Segment Start: Data for this task
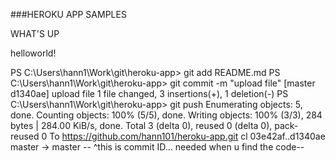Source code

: ###HEROKU APP SAMPLES

WHAT'S UP

helloworld!

PS C:\Users\hann1\Work\git\heroku-app> git add README.md
PS C:\Users\hann1\Work\git\heroku-app> git commit -m "upload file"
[master d1340ae] upload file
 1 file changed, 3 insertions(+), 1 deletion(-)
PS C:\Users\hann1\Work\git\heroku-app> git push
Enumerating objects: 5, done.
Counting objects: 100% (5/5), done.
Writing objects: 100% (3/3), 284 bytes | 284.00 KiB/s, done.
Total 3 (delta 0), reused 0 (delta 0), pack-reused 0
To https://github.com/hann101/heroku-app.git
cl
   03e42af..d1340ae  master -> master
-- ^this is commit ID... needed when u find the code--
   
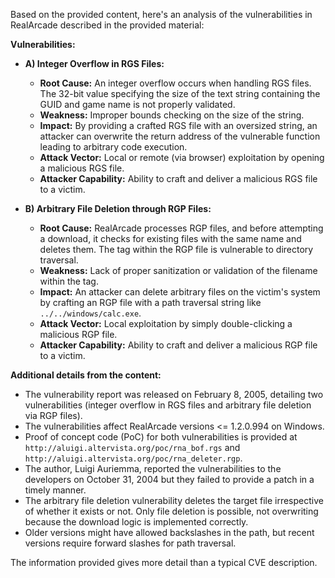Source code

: Based on the provided content, here's an analysis of the vulnerabilities in RealArcade described in the provided material:

**Vulnerabilities:**

*   **A) Integer Overflow in RGS Files:**
    *   **Root Cause:**  An integer overflow occurs when handling RGS files. The 32-bit value specifying the size of the text string containing the GUID and game name is not properly validated.
    *   **Weakness:**  Improper bounds checking on the size of the string.
    *   **Impact:**  By providing a crafted RGS file with an oversized string, an attacker can overwrite the return address of the vulnerable function leading to arbitrary code execution.
    *   **Attack Vector:**  Local or remote (via browser) exploitation by opening a malicious RGS file.
    *   **Attacker Capability:**  Ability to craft and deliver a malicious RGS file to a victim.

*   **B) Arbitrary File Deletion through RGP Files:**
    *   **Root Cause:**  RealArcade processes RGP files, and before attempting a download, it checks for existing files with the same name and deletes them. The <FILENAME> tag within the RGP file is vulnerable to directory traversal.
    *   **Weakness:**  Lack of proper sanitization or validation of the filename within the <FILENAME> tag.
    *   **Impact:**  An attacker can delete arbitrary files on the victim's system by crafting an RGP file with a path traversal string like `../../windows/calc.exe`.
    *   **Attack Vector:** Local exploitation by simply double-clicking a malicious RGP file.
    *    **Attacker Capability:** Ability to craft and deliver a malicious RGP file to a victim.

**Additional details from the content:**

*   The vulnerability report was released on February 8, 2005, detailing two vulnerabilities (integer overflow in RGS files and arbitrary file deletion via RGP files).
*   The vulnerabilities affect RealArcade versions <= 1.2.0.994 on Windows.
*   Proof of concept code (PoC) for both vulnerabilities is provided at  `http://aluigi.altervista.org/poc/rna_bof.rgs` and `http://aluigi.altervista.org/poc/rna_deleter.rgp`.
*   The author, Luigi Auriemma, reported the vulnerabilities to the developers on October 31, 2004 but they failed to provide a patch in a timely manner.
*   The arbitrary file deletion vulnerability deletes the target file irrespective of whether it exists or not. Only file deletion is possible, not overwriting because the download logic is implemented correctly.
*   Older versions might have allowed backslashes in the path, but recent versions require forward slashes for path traversal.

The information provided gives more detail than a typical CVE description.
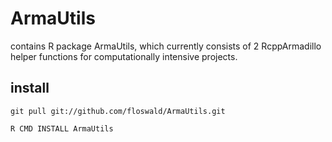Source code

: ArmaUtils
=========

contains R package ArmaUtils, which currently consists of 2 RcppArmadillo helper functions for computationally intensive projects.

install
-------

``git pull git://github.com/floswald/ArmaUtils.git``  

``R CMD INSTALL ArmaUtils``
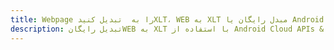 ---title: Webpage را به  تبدیل کنیدXLT، WEB به XLT مبدل رایگان یا Android SDKdescription: تبدیل رایگانWEB به XLT با استفاده از Android Cloud APIs & SDK همچنین اسناد PDF را در Cloud ایجاد، ویرایش و رندر کنید.---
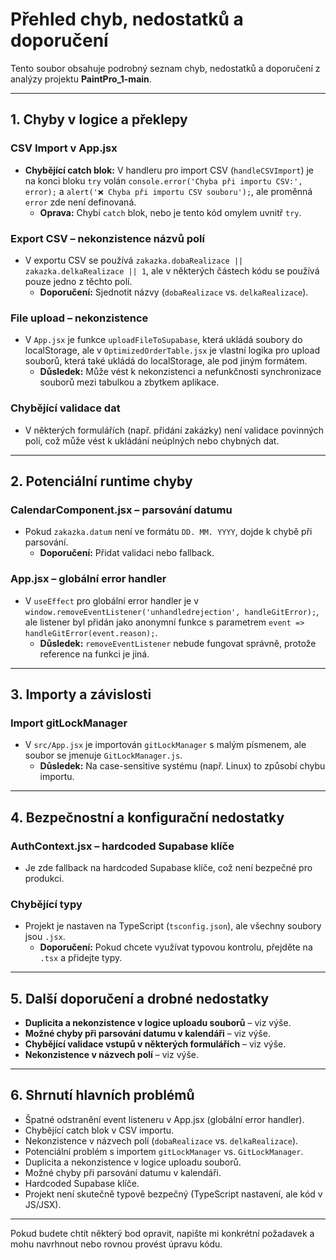 # Přehled chyb, nedostatků a doporučení

Tento soubor obsahuje podrobný seznam chyb, nedostatků a doporučení z analýzy projektu **PaintPro_1-main**.

---

## 1. Chyby v logice a překlepy

### CSV Import v App.jsx
- **Chybějící catch blok:**
  V handleru pro import CSV (`handleCSVImport`) je na konci bloku `try` volán `console.error('Chyba při importu CSV:', error);` a `alert('❌ Chyba při importu CSV souboru');`, ale proměnná `error` zde není definovaná.
  - **Oprava:** Chybí `catch` blok, nebo je tento kód omylem uvnitř `try`.

### Export CSV – nekonzistence názvů polí
- V exportu CSV se používá `zakazka.dobaRealizace || zakazka.delkaRealizace || 1`, ale v některých částech kódu se používá pouze jedno z těchto polí.
  - **Doporučení:** Sjednotit názvy (`dobaRealizace` vs. `delkaRealizace`).

### File upload – nekonzistence
- V `App.jsx` je funkce `uploadFileToSupabase`, která ukládá soubory do localStorage, ale v `OptimizedOrderTable.jsx` je vlastní logika pro upload souborů, která také ukládá do localStorage, ale pod jiným formátem.
  - **Důsledek:** Může vést k nekonzistenci a nefunkčnosti synchronizace souborů mezi tabulkou a zbytkem aplikace.

### Chybějící validace dat
- V některých formulářích (např. přidání zakázky) není validace povinných polí, což může vést k ukládání neúplných nebo chybných dat.

---

## 2. Potenciální runtime chyby

### CalendarComponent.jsx – parsování datumu
- Pokud `zakazka.datum` není ve formátu `DD. MM. YYYY`, dojde k chybě při parsování.
  - **Doporučení:** Přidat validaci nebo fallback.

### App.jsx – globální error handler
- V `useEffect` pro globální error handler je v `window.removeEventListener('unhandledrejection', handleGitError);`, ale listener byl přidán jako anonymní funkce s parametrem `event => handleGitError(event.reason);`.
  - **Důsledek:** `removeEventListener` nebude fungovat správně, protože reference na funkci je jiná.

---

## 3. Importy a závislosti

### Import gitLockManager
- V `src/App.jsx` je importován `gitLockManager` s malým písmenem, ale soubor se jmenuje `GitLockManager.js`.
  - **Důsledek:** Na case-sensitive systému (např. Linux) to způsobí chybu importu.

---

## 4. Bezpečnostní a konfigurační nedostatky

### AuthContext.jsx – hardcoded Supabase klíče
- Je zde fallback na hardcoded Supabase klíče, což není bezpečné pro produkci.

### Chybějící typy
- Projekt je nastaven na TypeScript (`tsconfig.json`), ale všechny soubory jsou `.jsx`.
  - **Doporučení:** Pokud chcete využívat typovou kontrolu, přejděte na `.tsx` a přidejte typy.

---

## 5. Další doporučení a drobné nedostatky

- **Duplicita a nekonzistence v logice uploadu souborů** – viz výše.
- **Možné chyby při parsování datumu v kalendáři** – viz výše.
- **Chybějící validace vstupů v některých formulářích** – viz výše.
- **Nekonzistence v názvech polí** – viz výše.

---

## 6. Shrnutí hlavních problémů
- Špatné odstranění event listeneru v App.jsx (globální error handler).
- Chybějící catch blok v CSV importu.
- Nekonzistence v názvech polí (`dobaRealizace` vs. `delkaRealizace`).
- Potenciální problém s importem `gitLockManager` vs. `GitLockManager`.
- Duplicita a nekonzistence v logice uploadu souborů.
- Možné chyby při parsování datumu v kalendáři.
- Hardcoded Supabase klíče.
- Projekt není skutečně typově bezpečný (TypeScript nastavení, ale kód v JS/JSX).

---

Pokud budete chtít některý bod opravit, napište mi konkrétní požadavek a mohu navrhnout nebo rovnou provést úpravu kódu. 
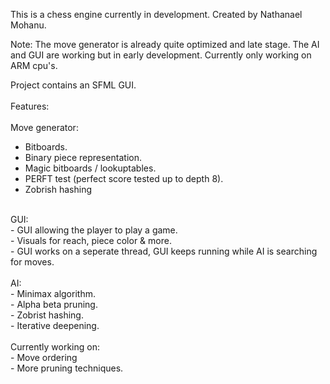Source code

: This is a chess engine currently in development. Created by Nathanael Mohanu. <br />

Note: The move generator is already quite optimized and late stage. The AI and GUI are working but in early development. Currently only working on ARM cpu's.

Project contains an SFML GUI.<br />
<br />
Features: <br />
<br />
Move generator: <br />
- Bitboards.<br />
- Binary piece representation.<br />
- Magic bitboards / lookuptables.<br />
- PERFT test (perfect score tested up to depth 8).<br />
- Zobrish hashing <br />
<br />
GUI:<br />
- GUI allowing the player to play a game.<br />
- Visuals for reach, piece color & more.<br />
- GUI works on a seperate thread, GUI keeps running while AI is searching for moves. <br />
<br />
AI:<br />
- Minimax algorithm. <br />
- Alpha beta pruning. <br />
- Zobrist hashing. <br />
- Iterative deepening.
<br />
<br />
Currently working on:<br />
- Move ordering <br />
- More pruning techniques. <br />
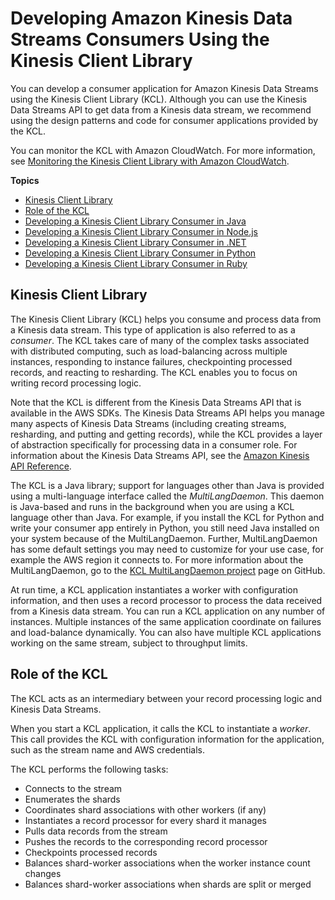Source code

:# Developing Amazon Kinesis Data Streams Consumers Using the Kinesis Client Library<a name="developing-consumers-with-kcl"></a>

You can develop a consumer application for Amazon Kinesis Data Streams using the Kinesis Client Library \(KCL\)\. Although you can use the Kinesis Data Streams API to get data from a Kinesis data stream, we recommend using the design patterns and code for consumer applications provided by the KCL\.

You can monitor the KCL with Amazon CloudWatch\. For more information, see [Monitoring the Kinesis Client Library with Amazon CloudWatch](monitoring-with-kcl.md)\.

**Topics**
+ [Kinesis Client Library](#kinesis-record-processor-overview-kcl)
+ [Role of the KCL](#kinesis-record-processor-kcl-role)
+ [Developing a Kinesis Client Library Consumer in Java](kinesis-record-processor-implementation-app-java.md)
+ [Developing a Kinesis Client Library Consumer in Node\.js](kinesis-record-processor-implementation-app-nodejs.md)
+ [Developing a Kinesis Client Library Consumer in \.NET](kinesis-record-processor-implementation-app-dotnet.md)
+ [Developing a Kinesis Client Library Consumer in Python](kinesis-record-processor-implementation-app-py.md)
+ [Developing a Kinesis Client Library Consumer in Ruby](kinesis-record-processor-implementation-app-ruby.md)

## Kinesis Client Library<a name="kinesis-record-processor-overview-kcl"></a>

The Kinesis Client Library \(KCL\) helps you consume and process data from a Kinesis data stream\. This type of application is also referred to as a *consumer*\. The KCL takes care of many of the complex tasks associated with distributed computing, such as load\-balancing across multiple instances, responding to instance failures, checkpointing processed records, and reacting to resharding\. The KCL enables you to focus on writing record processing logic\. 

Note that the KCL is different from the Kinesis Data Streams API that is available in the AWS SDKs\. The Kinesis Data Streams API helps you manage many aspects of Kinesis Data Streams \(including creating streams, resharding, and putting and getting records\), while the KCL provides a layer of abstraction specifically for processing data in a consumer role\. For information about the Kinesis Data Streams API, see the [Amazon Kinesis API Reference](http://docs.aws.amazon.com/kinesis/latest/APIReference/)\.

The KCL is a Java library; support for languages other than Java is provided using a multi\-language interface called the *MultiLangDaemon*\. This daemon is Java\-based and runs in the background when you are using a KCL language other than Java\. For example, if you install the KCL for Python and write your consumer app entirely in Python, you still need Java installed on your system because of the MultiLangDaemon\. Further, MultiLangDaemon has some default settings you may need to customize for your use case, for example the AWS region it connects to\. For more information about the MultiLangDaemon, go to the [KCL MultiLangDaemon project](https://github.com/awslabs/amazon-kinesis-client/tree/master/src/main/java/com/amazonaws/services/kinesis/multilang) page on GitHub\.

At run time, a KCL application instantiates a worker with configuration information, and then uses a record processor to process the data received from a Kinesis data stream\. You can run a KCL application on any number of instances\. Multiple instances of the same application coordinate on failures and load\-balance dynamically\. You can also have multiple KCL applications working on the same stream, subject to throughput limits\.

## Role of the KCL<a name="kinesis-record-processor-kcl-role"></a>

The KCL acts as an intermediary between your record processing logic and Kinesis Data Streams\.

When you start a KCL application, it calls the KCL to instantiate a *worker*\. This call provides the KCL with configuration information for the application, such as the stream name and AWS credentials\.

The KCL performs the following tasks:
+ Connects to the stream 
+ Enumerates the shards 
+ Coordinates shard associations with other workers \(if any\) 
+ Instantiates a record processor for every shard it manages 
+ Pulls data records from the stream 
+ Pushes the records to the corresponding record processor 
+ Checkpoints processed records 
+ Balances shard\-worker associations when the worker instance count changes
+ Balances shard\-worker associations when shards are split or merged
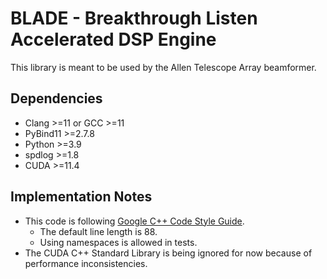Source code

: # BLADE - Breakthrough Listen Accelerated DSP Engine

This library is meant to be used by the Allen Telescope Array beamformer.

## Dependencies

- Clang >=11 or GCC >=11
- PyBind11 >=2.7.8
- Python >=3.9
- spdlog >=1.8
- CUDA >=11.4

## Implementation Notes

- This code is following [Google C++ Code Style Guide](https://google.github.io/styleguide/cppguide.html).
    - The default line length is 88.
    - Using namespaces is allowed in tests.
- The CUDA C++ Standard Library is being ignored for now because of performance inconsistencies.
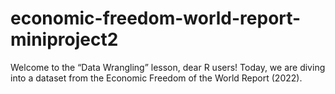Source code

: # economic-freedom-world-report-miniproject2
Welcome to the “Data Wrangling” lesson, dear R users!  Today, we are diving into a dataset from the Economic Freedom of the World Report (2022).
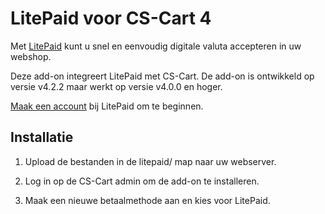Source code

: LitePaid voor CS-Cart 4
=======================

Met [LitePaid](https://litepaid.com) kunt u snel en eenvoudig digitale valuta
accepteren in uw webshop.

Deze add-on integreert LitePaid met CS-Cart. De add-on is ontwikkeld op versie
v4.2.2 maar werkt op versie v4.0.0 en hoger.

[Maak een account](https://litepaid.com/register) bij LitePaid om te beginnen.


Installatie
-----------

 1. Upload de bestanden in de litepaid/ map naar uw webserver.

 2. Log in op de CS-Cart admin om de add-on te installeren.

 3. Maak een nieuwe betaalmethode aan en kies voor LitePaid.
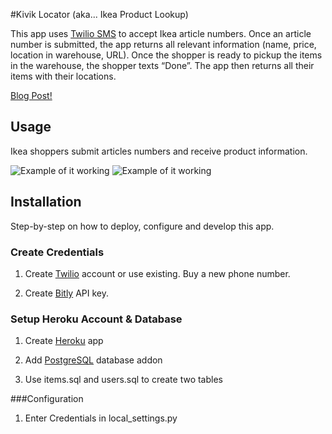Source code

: #Kivik Locator (aka... Ikea Product Lookup)

This app uses [Twilio SMS](http://twilio.com/) to accept Ikea article numbers. Once an article number is submitted, the app returns all relevant information (name, price, location in warehouse, URL). Once the shopper is ready to pickup the items in the warehouse, the shopper texts “Done”. The app then returns all their items with their locations. <br>

[Blog Post!](hhttps://www.twilio.com/blog/2012/11/kivik-finder-a-twilio-interns-ikea-hack.html)

## Usage
Ikea shoppers submit articles numbers and receive product information. 

![Example of it
working](https://raw.github.com/mauerbac/twilio-ikea-lookup/master/images/screenshot1.png)
![Example of it
working](https://raw.github.com/mauerbac/twilio-ikea-lookup/master/images/screenshot2.png)

## Installation

Step-by-step on how to deploy, configure and develop this app.

### Create Credentials

1) Create [Twilio](http://twilio.com/) account or use existing. Buy a new phone number. 

2) Create [Bitly](http://bitly.com/a/your_api_key) API key.

### Setup Heroku Account & Database

1) Create [Heroku](http://www.heroku.com/) app

2) Add [PostgreSQL](https://postgres.heroku.com/) database addon

3) Use items.sql and users.sql to create two tables

###Configuration 

1) Enter Credentials in local_settings.py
Segment End: Data for this task
What the exercise asks: Give back, exactly as written, the stretch from the line with "### CSV Import v App.jsx" through the line with "### Export CSV – nekonzistence názvů polí", and no other lines from the records above.

Answer for the task:
### CSV Import v App.jsx
- **Chybějící catch blok:**
  V handleru pro import CSV (`handleCSVImport`) je na konci bloku `try` volán `console.error('Chyba při importu CSV:', error);` a `alert('❌ Chyba při importu CSV souboru');`, ale proměnná `error` zde není definovaná.
  - **Oprava:** Chybí `catch` blok, nebo je tento kód omylem uvnitř `try`.

### Export CSV – nekonzistence názvů polí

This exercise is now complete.